- _Description of the task_:
Each line from the first entry to the line with "Англо-русско-немецко-французский толковый словарь", both included, is to be returned unchanged, with any pictures dropped.

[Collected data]
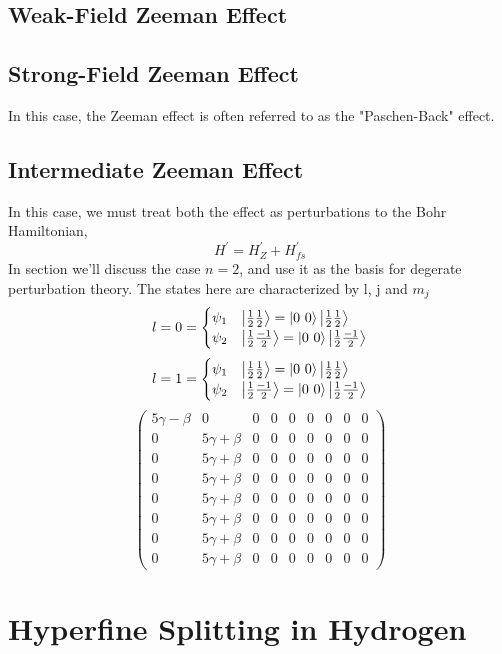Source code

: \subsection{Weak-Field Zeeman Effect}
\subsection{Strong-Field Zeeman Effect}
In this case, the Zeeman effect is often referred to as the "Paschen-Back" effect. 
\subsection{Intermediate Zeeman Effect}
In this case, we must treat both the effect as perturbations to the Bohr Hamiltonian,
\begin{equation}
H^{'} = H^{'}_{Z} + H^{'}_{fs}
\end{equation}
In section we'll discuss the case $n = 2$, and use it as the basis for degerate perturbation theory. The states here are characterized by l, j and $m_{j}$
$$l = 0 = \begin{cases}
\psi_{1} & \ket{\frac{1}{2} \frac{1}{2}} = \ket{0 \ 0}\ket{\frac{1}{2}\frac{1}{2}}\\
\psi_{2} & \ket{\frac{1}{2} \frac{-1}{2}} = \ket{0 \ 0}\ket{\frac{1}{2}\frac{-1}{2}}
\end{cases} $$
$$l = 1 = \begin{cases}
\psi_{1} & \ket{\frac{1}{2} \frac{1}{2}} = \ket{0 \ 0}\ket{\frac{1}{2}\frac{1}{2}}\\
\psi_{2} & \ket{\frac{1}{2} \frac{-1}{2}} = \ket{0 \ 0}\ket{\frac{1}{2}\frac{-1}{2}}
\end{cases} $$
\begin{equation}
\begin{pmatrix}
5 \gamma - \beta & 0 & 0 & 0 & 0 & 0 & 0 & 0 & 0 \\
0 & 5 \gamma + \beta & 0 & 0 & 0 & 0 & 0 & 0 & 0\\
0 & 5 \gamma + \beta & 0 & 0 & 0 & 0 & 0 & 0 & 0\\
0 & 5 \gamma + \beta & 0 & 0 & 0 & 0 & 0 & 0 & 0\\
0 & 5 \gamma + \beta & 0 & 0 & 0 & 0 & 0 & 0 & 0\\
0 & 5 \gamma + \beta & 0 & 0 & 0 & 0 & 0 & 0 & 0\\
0 & 5 \gamma + \beta & 0 & 0 & 0 & 0 & 0 & 0 & 0\\
0 & 5 \gamma + \beta & 0 & 0 & 0 & 0 & 0 & 0 & 0
\end{pmatrix}
\end{equation}
\section{Hyperfine Splitting in Hydrogen}

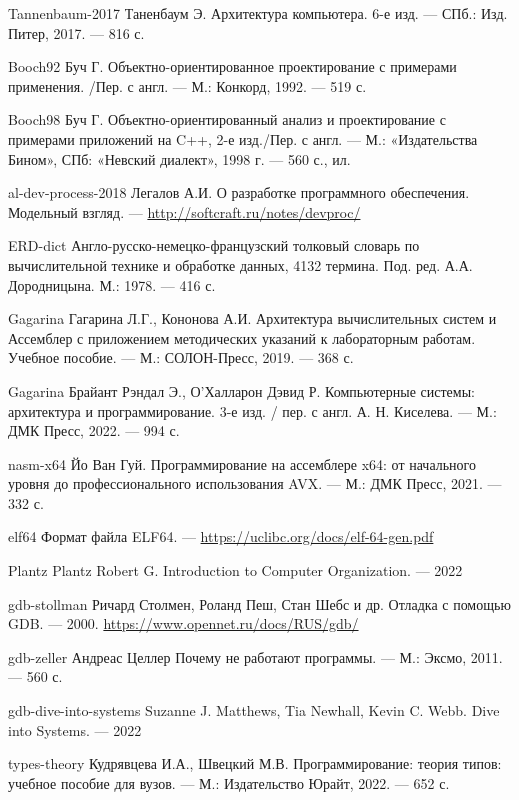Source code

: \begin{thebibliography}{00}

\bibitem
{Tannenbaum-2017}
Таненбаум Э.
Архитектура компьютера. 6-е изд. 
--- СПб.: Изд. Питер, 2017. --- 816 с. 

\bibitem
{Booch92}
Буч Г.
Объектно-ориентированное проектирование с примерами применения. /Пер. с англ.
--- М.: Конкорд, 1992. --- 519 с.

\bibitem
{Booch98}
Буч Г.
Объектно-ориентированный анализ и проектирование с примерами приложений на C++, 2-е изд./Пер. с англ.
--- М.: «Издательства Бином», СПб: «Невский диалект», 1998 г. --- 560 с., ил.

\bibitem
{al-dev-process-2018}
Легалов А.И.
О разработке программного обеспечения. Модельный взгляд.
--- \url{http://softcraft.ru/notes/devproc/}

\bibitem
{ERD-dict}
Англо-русско-немецко-французский толковый словарь по вычислительной технике и обработке данных, 4132 термина.
Под. ред. А.А. Дородницына. М.: 1978. --- 416 с.

\bibitem
{Gagarina}
Гагарина Л.Г., Кононова А.И.
Архитектура вычислительных систем и Ассемблер с приложением методических указаний к лабораторным работам. Учебное пособие.
--- М.: СОЛОН-Пресс, 2019. --- 368 с.

\bibitem
{Gagarina}
Брайант Рэндал Э., О'Халларон Дэвид Р. 
Компьютерные системы: архитектура и программирование. 3-е изд. / пер. с англ. А. Н. Киселева.
--- М.: ДМК Пресс, 2022. --- 994 с.

\bibitem
{nasm-x64}
Йо Ван Гуй.
Программирование на ассемблере x64: от начального уровня до профессионального использования AVX. 
--- М.: ДМК Пресс, 2021. --- 332 с.

\bibitem
{elf64}
Формат файла ELF64.
--- \url{https://uclibc.org/docs/elf-64-gen.pdf}

\bibitem
{Plantz}
Plantz Robert G.
Introduction to Computer Organization.
--- 2022

\bibitem
{gdb-stollman}
Ричард Столмен, Роланд Пеш, Стан Шебс и др.
Отладка с помощью GDB.
--- 2000. \url{https://www.opennet.ru/docs/RUS/gdb/}

\bibitem
{gdb-zeller}
Андреас Целлер
Почему не работают программы.
--- М.: Эксмо, 2011. --- 560 с.

\bibitem
{gdb-dive-into-systems}
Suzanne J. Matthews, Tia Newhall, Kevin C. Webb.
Dive into Systems.
--- 2022

\bibitem
{types-theory}
Кудрявцева И.А., Швецкий М.В.
Программирование: теория типов: учебное пособие для вузов.
--- М.: Издательство Юрайт, 2022. --- 652 с.


\end{thebibliography}
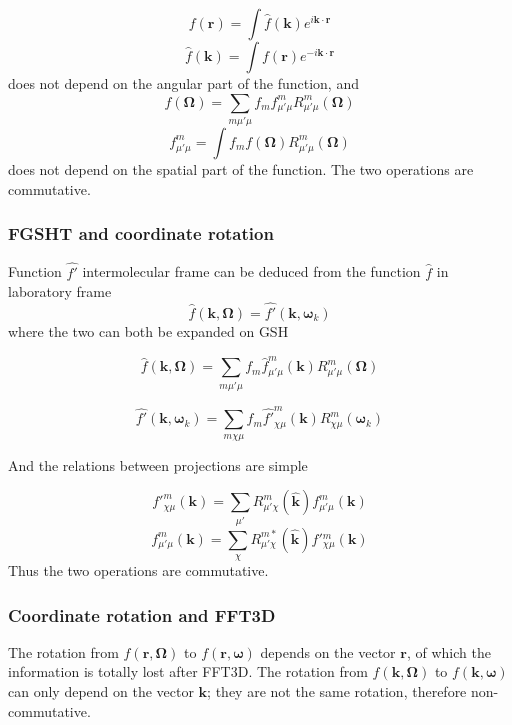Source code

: \begin{equation}
f(\mathbf{r})=\int\hat{f}(\mathbf{k})e^{i\mathbf{k}\cdot\mathbf{r}}
\end{equation}
\begin{equation}
\hat{f}(\mathbf{k})=\int f(\mathbf{r})e^{-i\mathbf{k}\cdot\mathbf{r}}
\end{equation}
does not depend on the angular part of the function, and
\begin{equation}
f(\mathbf{\Omega})=\sum_{m\mu'\mu}f_{m}f_{\mu'\mu}^{m}R_{\mu'\mu}^{m}(\mathbf{\Omega})
\end{equation}
\begin{equation}
f_{\mu'\mu}^{m}=\int f_{m}f(\mathbf{\Omega})R_{\mu'\mu}^{m}(\mathbf{\Omega})
\end{equation}
does not depend on the spatial part of the function. The two operations
are commutative.

\subsubsection{FGSHT and coordinate rotation}

Function $\hat{f'}$ intermolecular frame can be deduced from the
function $\hat{f}$ in laboratory frame 
\[
\hat{f}(\mathbf{k},\mathbf{\Omega})=\hat{f'}(\mathbf{k},\boldsymbol{\omega}_{k})
\]
where the two can both be expanded on \acs{GSH}

\[
\hat{f}(\mathbf{k},\mathbf{\Omega})=\sum_{m\mu'\mu}f_{m}\hat{f}_{\mu'\mu}^{m}(\mathbf{k})R_{\mu'\mu}^{m}(\mathbf{\Omega})
\]

\[
\hat{f'}(\mathbf{k},\boldsymbol{\omega}_{k})=\sum_{m\chi\mu}f_{m}\hat{f'}_{\chi\mu}^{m}(\mathbf{k})R_{\chi\mu}^{m}(\boldsymbol{\omega}_{k})
\]

And the relations between projections are simple

\[
f'_{\chi\mu}^{m}(\mathbf{k})=\sum_{\mu'}R_{\mu'\chi}^{m}(\hat{\mathbf{k}})f_{\mu'\mu}^{m}(\mathbf{k})
\]
\[
f_{\mu'\mu}^{m}(\mathbf{k})=\sum_{\chi}R_{\mu'\chi}^{m*}(\hat{\mathbf{k}})f'{}_{\chi\mu}^{m}(\mathbf{k})
\]
Thus the two operations are commutative.

\subsubsection{Coordinate rotation and FFT3D}

The rotation from $f(\mathbf{r},\mathbf{\Omega})$ to $f(\mathbf{r},\boldsymbol{\omega})$
depends on the vector $\mathbf{r}$, of which the information is totally
lost after FFT3D. The rotation from $f(\mathbf{k},\mathbf{\Omega})$
to $f(\mathbf{k},\boldsymbol{\omega})$ can only depend on the vector
$\mathbf{k}$; they are not the same rotation, therefore non-commutative. 

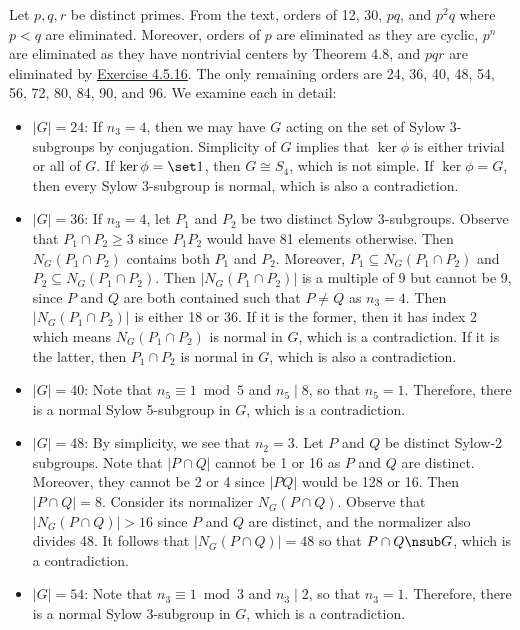 \begin{sol}
	Let $p, q, r$ be distinct primes. From the text, orders of 12, 30, $pq$, and $p^2q$ where $p < q$ are eliminated. Moreover, orders of $p$ are eliminated as they are cyclic, $p^n$ are eliminated as they have nontrivial centers by Theorem 4.8, and $pqr$ are eliminated by \hyperref[ex4.5.16]{Exercise 4.5.16}. The only remaining orders are 24, 36, 40, 48, 54, 56, 72, 80, 84, 90, and 96. We examine each in detail:
	\begin{itemize}
		\item $|G| = 24$: If $n_3 = 4$, then we may have $G$ acting on the set of Sylow 3-subgroups by conjugation. Simplicity of $G$ implies that $\ker\phi$ is either trivial or all of $G$. If $\ker\phi = \set 1$, then $G \cong S_4$, which is not simple. If $\ker\phi = G$, then every Sylow 3-subgroup is normal, which is also a contradiction. 
		\item $|G| = 36$: If $n_3 = 4$, let $P_1$ and $P_2$ be two distinct Sylow 3-subgroups. Observe that $P_1 \cap P_2 \geq 3$ since $P_1P_2$ would have 81 elements otherwise. Then $N_G(P_1 \cap P_2)$ contains both $P_1$ and $P_2$. Moreover, $P_1 \subseteq N_G(P_1 \cap P_2)$ and $P_2 \subseteq N_G(P_1 \cap P_2)$. Then $|N_G(P_1 \cap P_2)|$ is a multiple of 9 but cannot be 9, since $P$ and $Q$ are both contained such that $P \neq Q$ as $n_3 = 4$. Then $|N_G(P_1 \cap P_2)|$ is either 18 or 36. If it is the former, then it has index 2 which means $N_G(P_1 \cap P_2)$ is normal in $G$, which is a contradiction. If it is the latter, then $P_1 \cap P_2$ is normal in $G$, which is also a contradiction. 
		\item $|G| = 40$: Note that $n_5 \equiv 1 \bmod 5$ and $n_5 \mid 8$, so that $n_5 = 1$. Therefore, there is a normal Sylow 5-subgroup in $G$, which is a contradiction.
		\item $|G| = 48$: By simplicity, we see that $n_2 = 3$. Let $P$ and $Q$ be distinct Sylow-2 subgroups. Note that $|P \cap Q|$ cannot be 1 or 16 as $P$ and $Q$ are distinct. Moreover, they cannot be 2 or 4 since $|PQ|$ would be 128 or 16. Then $|P \cap Q| = 8$. Consider its normalizer $N_G(P \cap Q)$. Observe that $|N_G(P \cap Q)| > 16$ since $P$ and $Q$ are distinct, and the normalizer also divides 48. It follows that $|N_G(P \cap Q)| = 48$ so that $P \cap Q \nsub G$, which is a contradiction.
		\item $|G| = 54$: Note that $n_3 \equiv 1 \bmod 3$ and $n_3 \mid 2$, so that $n_3 = 1$. Therefore, there is a normal Sylow 3-subgroup in $G$, which is a contradiction.

\end{itemize}
\end{sol}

- _Your response_:
Source code

: \subsection{Weak-Field Zeeman Effect}
\subsection{Strong-Field Zeeman Effect}
In this case, the Zeeman effect is often referred to as the "Paschen-Back" effect. 
\subsection{Intermediate Zeeman Effect}
In this case, we must treat both the effect as perturbations to the Bohr Hamiltonian,
\begin{equation}
H^{'} = H^{'}_{Z} + H^{'}_{fs}
\end{equation}
In section we'll discuss the case $n = 2$, and use it as the basis for degerate perturbation theory. The states here are characterized by l, j and $m_{j}$
$$l = 0 = \begin{cases}
\psi_{1} & \ket{\frac{1}{2} \frac{1}{2}} = \ket{0 \ 0}\ket{\frac{1}{2}\frac{1}{2}}\\
\psi_{2} & \ket{\frac{1}{2} \frac{-1}{2}} = \ket{0 \ 0}\ket{\frac{1}{2}\frac{-1}{2}}
\end{cases} $$
$$l = 1 = \begin{cases}
\psi_{1} & \ket{\frac{1}{2} \frac{1}{2}} = \ket{0 \ 0}\ket{\frac{1}{2}\frac{1}{2}}\\
\psi_{2} & \ket{\frac{1}{2} \frac{-1}{2}} = \ket{0 \ 0}\ket{\frac{1}{2}\frac{-1}{2}}
\end{cases} $$
\begin{equation}
\begin{pmatrix}
5 \gamma - \beta & 0 & 0 & 0 & 0 & 0 & 0 & 0 & 0 \\
0 & 5 \gamma + \beta & 0 & 0 & 0 & 0 & 0 & 0 & 0\\
0 & 5 \gamma + \beta & 0 & 0 & 0 & 0 & 0 & 0 & 0\\
0 & 5 \gamma + \beta & 0 & 0 & 0 & 0 & 0 & 0 & 0\\
0 & 5 \gamma + \beta & 0 & 0 & 0 & 0 & 0 & 0 & 0\\
0 & 5 \gamma + \beta & 0 & 0 & 0 & 0 & 0 & 0 & 0\\
0 & 5 \gamma + \beta & 0 & 0 & 0 & 0 & 0 & 0 & 0\\
0 & 5 \gamma + \beta & 0 & 0 & 0 & 0 & 0 & 0 & 0
\end{pmatrix}
\end{equation}
\section{Hyperfine Splitting in Hydrogen}

Source code

: \begin{thebibliography}{00}

\bibitem
{Tannenbaum-2017}
Таненбаум Э.
Архитектура компьютера. 6-е изд. 
--- СПб.: Изд. Питер, 2017. --- 816 с. 

\bibitem
{Booch92}
Буч Г.
Объектно-ориентированное проектирование с примерами применения. /Пер. с англ.
--- М.: Конкорд, 1992. --- 519 с.

\bibitem
{Booch98}
Буч Г.
Объектно-ориентированный анализ и проектирование с примерами приложений на C++, 2-е изд./Пер. с англ.
--- М.: «Издательства Бином», СПб: «Невский диалект», 1998 г. --- 560 с., ил.

\bibitem
{al-dev-process-2018}
Легалов А.И.
О разработке программного обеспечения. Модельный взгляд.
--- \url{http://softcraft.ru/notes/devproc/}

\bibitem
{ERD-dict}
Англо-русско-немецко-французский толковый словарь по вычислительной технике и обработке данных, 4132 термина.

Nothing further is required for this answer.